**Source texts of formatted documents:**
*** Block opens ***
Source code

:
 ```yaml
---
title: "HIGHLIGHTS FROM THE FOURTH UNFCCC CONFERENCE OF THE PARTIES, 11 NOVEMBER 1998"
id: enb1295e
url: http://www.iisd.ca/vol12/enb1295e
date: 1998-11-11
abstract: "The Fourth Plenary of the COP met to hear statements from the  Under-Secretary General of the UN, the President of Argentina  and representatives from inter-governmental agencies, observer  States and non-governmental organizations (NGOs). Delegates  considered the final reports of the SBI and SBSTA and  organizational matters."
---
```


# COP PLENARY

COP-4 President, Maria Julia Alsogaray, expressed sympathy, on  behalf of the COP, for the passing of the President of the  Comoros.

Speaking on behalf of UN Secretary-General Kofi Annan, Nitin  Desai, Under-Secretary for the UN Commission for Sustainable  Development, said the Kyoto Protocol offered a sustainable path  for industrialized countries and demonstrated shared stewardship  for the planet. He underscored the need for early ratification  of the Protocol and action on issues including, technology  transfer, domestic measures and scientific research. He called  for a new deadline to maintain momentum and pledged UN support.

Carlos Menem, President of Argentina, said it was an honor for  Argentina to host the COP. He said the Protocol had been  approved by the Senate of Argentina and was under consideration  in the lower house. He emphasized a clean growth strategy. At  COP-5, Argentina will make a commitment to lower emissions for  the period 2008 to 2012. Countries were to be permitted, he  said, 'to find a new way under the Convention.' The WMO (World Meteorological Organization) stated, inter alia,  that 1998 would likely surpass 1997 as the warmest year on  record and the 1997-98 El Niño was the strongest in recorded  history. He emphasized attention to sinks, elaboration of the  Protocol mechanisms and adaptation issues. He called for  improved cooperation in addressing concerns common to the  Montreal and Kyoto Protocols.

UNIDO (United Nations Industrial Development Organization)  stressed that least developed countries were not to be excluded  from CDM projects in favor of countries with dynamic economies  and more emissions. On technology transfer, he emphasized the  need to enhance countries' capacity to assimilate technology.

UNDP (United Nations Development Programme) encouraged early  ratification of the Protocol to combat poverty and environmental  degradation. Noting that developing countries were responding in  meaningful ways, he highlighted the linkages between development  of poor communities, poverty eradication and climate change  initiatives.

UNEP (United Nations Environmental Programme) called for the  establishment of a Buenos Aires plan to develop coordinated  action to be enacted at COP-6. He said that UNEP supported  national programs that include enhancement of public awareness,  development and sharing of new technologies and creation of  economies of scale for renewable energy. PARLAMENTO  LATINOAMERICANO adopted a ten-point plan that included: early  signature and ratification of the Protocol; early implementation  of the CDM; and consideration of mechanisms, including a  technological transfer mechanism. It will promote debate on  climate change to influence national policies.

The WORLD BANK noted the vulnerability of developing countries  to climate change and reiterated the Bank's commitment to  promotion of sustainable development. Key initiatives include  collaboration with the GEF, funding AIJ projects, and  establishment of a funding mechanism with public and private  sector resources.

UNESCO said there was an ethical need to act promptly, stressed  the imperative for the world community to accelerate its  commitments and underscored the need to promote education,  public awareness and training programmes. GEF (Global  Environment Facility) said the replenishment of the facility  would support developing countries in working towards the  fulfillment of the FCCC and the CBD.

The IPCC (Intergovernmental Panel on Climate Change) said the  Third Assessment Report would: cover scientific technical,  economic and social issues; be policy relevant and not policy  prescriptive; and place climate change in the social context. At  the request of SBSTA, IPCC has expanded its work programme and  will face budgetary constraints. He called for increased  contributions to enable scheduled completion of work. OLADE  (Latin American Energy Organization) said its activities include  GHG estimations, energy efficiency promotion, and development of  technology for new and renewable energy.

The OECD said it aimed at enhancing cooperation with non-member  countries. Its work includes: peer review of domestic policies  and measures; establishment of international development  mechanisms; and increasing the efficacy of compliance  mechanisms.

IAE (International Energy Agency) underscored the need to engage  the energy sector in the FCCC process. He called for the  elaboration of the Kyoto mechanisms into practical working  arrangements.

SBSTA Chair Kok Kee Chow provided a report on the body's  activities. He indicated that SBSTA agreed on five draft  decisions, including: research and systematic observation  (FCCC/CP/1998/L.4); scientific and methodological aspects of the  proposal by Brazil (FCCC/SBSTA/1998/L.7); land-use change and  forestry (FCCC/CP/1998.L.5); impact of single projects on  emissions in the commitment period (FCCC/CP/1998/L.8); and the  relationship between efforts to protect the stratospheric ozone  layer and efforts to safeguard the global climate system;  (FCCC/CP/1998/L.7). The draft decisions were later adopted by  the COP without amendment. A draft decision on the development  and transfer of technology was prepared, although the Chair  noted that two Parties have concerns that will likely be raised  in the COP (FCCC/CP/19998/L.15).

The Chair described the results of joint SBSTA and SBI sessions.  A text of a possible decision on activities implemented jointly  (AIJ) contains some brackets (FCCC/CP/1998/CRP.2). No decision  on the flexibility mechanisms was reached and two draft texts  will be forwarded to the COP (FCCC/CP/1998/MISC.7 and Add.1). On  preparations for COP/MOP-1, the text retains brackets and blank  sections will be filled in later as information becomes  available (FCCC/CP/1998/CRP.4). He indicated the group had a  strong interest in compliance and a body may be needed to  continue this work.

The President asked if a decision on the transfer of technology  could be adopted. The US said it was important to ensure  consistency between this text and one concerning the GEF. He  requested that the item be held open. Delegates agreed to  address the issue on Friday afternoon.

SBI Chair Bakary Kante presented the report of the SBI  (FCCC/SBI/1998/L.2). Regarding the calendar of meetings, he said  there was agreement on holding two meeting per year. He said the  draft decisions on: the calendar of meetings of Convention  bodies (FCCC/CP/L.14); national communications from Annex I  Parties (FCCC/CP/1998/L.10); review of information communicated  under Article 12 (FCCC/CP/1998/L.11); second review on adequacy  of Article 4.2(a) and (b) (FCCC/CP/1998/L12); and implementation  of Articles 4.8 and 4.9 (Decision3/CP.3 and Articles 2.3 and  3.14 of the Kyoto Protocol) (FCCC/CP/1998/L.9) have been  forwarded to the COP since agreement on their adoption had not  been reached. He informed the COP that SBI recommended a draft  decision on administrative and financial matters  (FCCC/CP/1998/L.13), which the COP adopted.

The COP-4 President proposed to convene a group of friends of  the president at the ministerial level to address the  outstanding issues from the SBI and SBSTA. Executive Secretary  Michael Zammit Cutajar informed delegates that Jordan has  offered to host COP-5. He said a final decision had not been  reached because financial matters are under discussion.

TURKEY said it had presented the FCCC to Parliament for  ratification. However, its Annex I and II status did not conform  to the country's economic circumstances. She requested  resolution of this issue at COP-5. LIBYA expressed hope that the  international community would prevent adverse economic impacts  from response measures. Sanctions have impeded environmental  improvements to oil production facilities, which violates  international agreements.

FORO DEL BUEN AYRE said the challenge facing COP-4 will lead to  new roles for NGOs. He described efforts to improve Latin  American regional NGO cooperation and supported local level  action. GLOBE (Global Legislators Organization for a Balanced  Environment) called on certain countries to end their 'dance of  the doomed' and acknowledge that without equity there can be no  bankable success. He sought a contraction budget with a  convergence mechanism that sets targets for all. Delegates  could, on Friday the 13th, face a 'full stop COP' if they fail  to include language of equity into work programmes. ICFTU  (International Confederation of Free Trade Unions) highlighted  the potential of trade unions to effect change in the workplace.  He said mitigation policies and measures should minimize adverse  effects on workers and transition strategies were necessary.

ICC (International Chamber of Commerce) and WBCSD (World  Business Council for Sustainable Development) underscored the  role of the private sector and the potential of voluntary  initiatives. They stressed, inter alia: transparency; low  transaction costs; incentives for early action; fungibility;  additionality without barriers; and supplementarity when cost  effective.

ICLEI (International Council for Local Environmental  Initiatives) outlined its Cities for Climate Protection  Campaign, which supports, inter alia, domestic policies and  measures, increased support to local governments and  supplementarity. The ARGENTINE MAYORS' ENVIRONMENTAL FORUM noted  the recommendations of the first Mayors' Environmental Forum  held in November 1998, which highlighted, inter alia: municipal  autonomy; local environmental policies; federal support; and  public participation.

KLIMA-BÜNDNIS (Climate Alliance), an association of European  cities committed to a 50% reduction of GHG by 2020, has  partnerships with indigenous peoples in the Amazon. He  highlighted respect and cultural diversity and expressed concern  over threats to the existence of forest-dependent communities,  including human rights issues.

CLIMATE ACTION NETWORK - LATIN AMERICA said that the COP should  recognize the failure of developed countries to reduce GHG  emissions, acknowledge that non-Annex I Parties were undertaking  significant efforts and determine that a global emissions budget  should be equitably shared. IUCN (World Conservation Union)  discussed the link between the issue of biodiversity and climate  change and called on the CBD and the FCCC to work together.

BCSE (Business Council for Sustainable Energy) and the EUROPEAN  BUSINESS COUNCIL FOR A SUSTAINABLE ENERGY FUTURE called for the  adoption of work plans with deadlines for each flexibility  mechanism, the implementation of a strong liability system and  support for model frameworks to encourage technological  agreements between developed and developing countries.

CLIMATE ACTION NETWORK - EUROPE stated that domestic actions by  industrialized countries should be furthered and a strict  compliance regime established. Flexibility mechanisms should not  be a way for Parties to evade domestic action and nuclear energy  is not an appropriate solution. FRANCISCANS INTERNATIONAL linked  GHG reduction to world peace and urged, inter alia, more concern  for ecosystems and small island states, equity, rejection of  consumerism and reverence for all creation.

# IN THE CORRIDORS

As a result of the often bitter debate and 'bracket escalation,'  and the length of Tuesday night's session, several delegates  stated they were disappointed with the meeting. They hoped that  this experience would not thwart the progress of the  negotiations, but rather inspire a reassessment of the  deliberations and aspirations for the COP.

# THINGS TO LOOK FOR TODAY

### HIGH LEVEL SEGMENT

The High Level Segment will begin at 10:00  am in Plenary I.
*** Block closes ***
**Instructions for the task:** The required output is the set of lines from the first line of the data through the line that contains "Speaking on behalf", transcribed exactly.

**Response:**
Source code

:
 ```yaml
---
title: "HIGHLIGHTS FROM THE FOURTH UNFCCC CONFERENCE OF THE PARTIES, 11 NOVEMBER 1998"
id: enb1295e
url: http://www.iisd.ca/vol12/enb1295e
date: 1998-11-11
abstract: "The Fourth Plenary of the COP met to hear statements from the  Under-Secretary General of the UN, the President of Argentina  and representatives from inter-governmental agencies, observer  States and non-governmental organizations (NGOs). Delegates  considered the final reports of the SBI and SBSTA and  organizational matters."
---
```


# COP PLENARY

COP-4 President, Maria Julia Alsogaray, expressed sympathy, on  behalf of the COP, for the passing of the President of the  Comoros.

Speaking on behalf of UN Secretary-General Kofi Annan, Nitin  Desai, Under-Secretary for the UN Commission for Sustainable  Development, said the Kyoto Protocol offered a sustainable path  for industrialized countries and demonstrated shared stewardship  for the planet. He underscored the need for early ratification  of the Protocol and action on issues including, technology  transfer, domestic measures and scientific research. He called  for a new deadline to maintain momentum and pledged UN support.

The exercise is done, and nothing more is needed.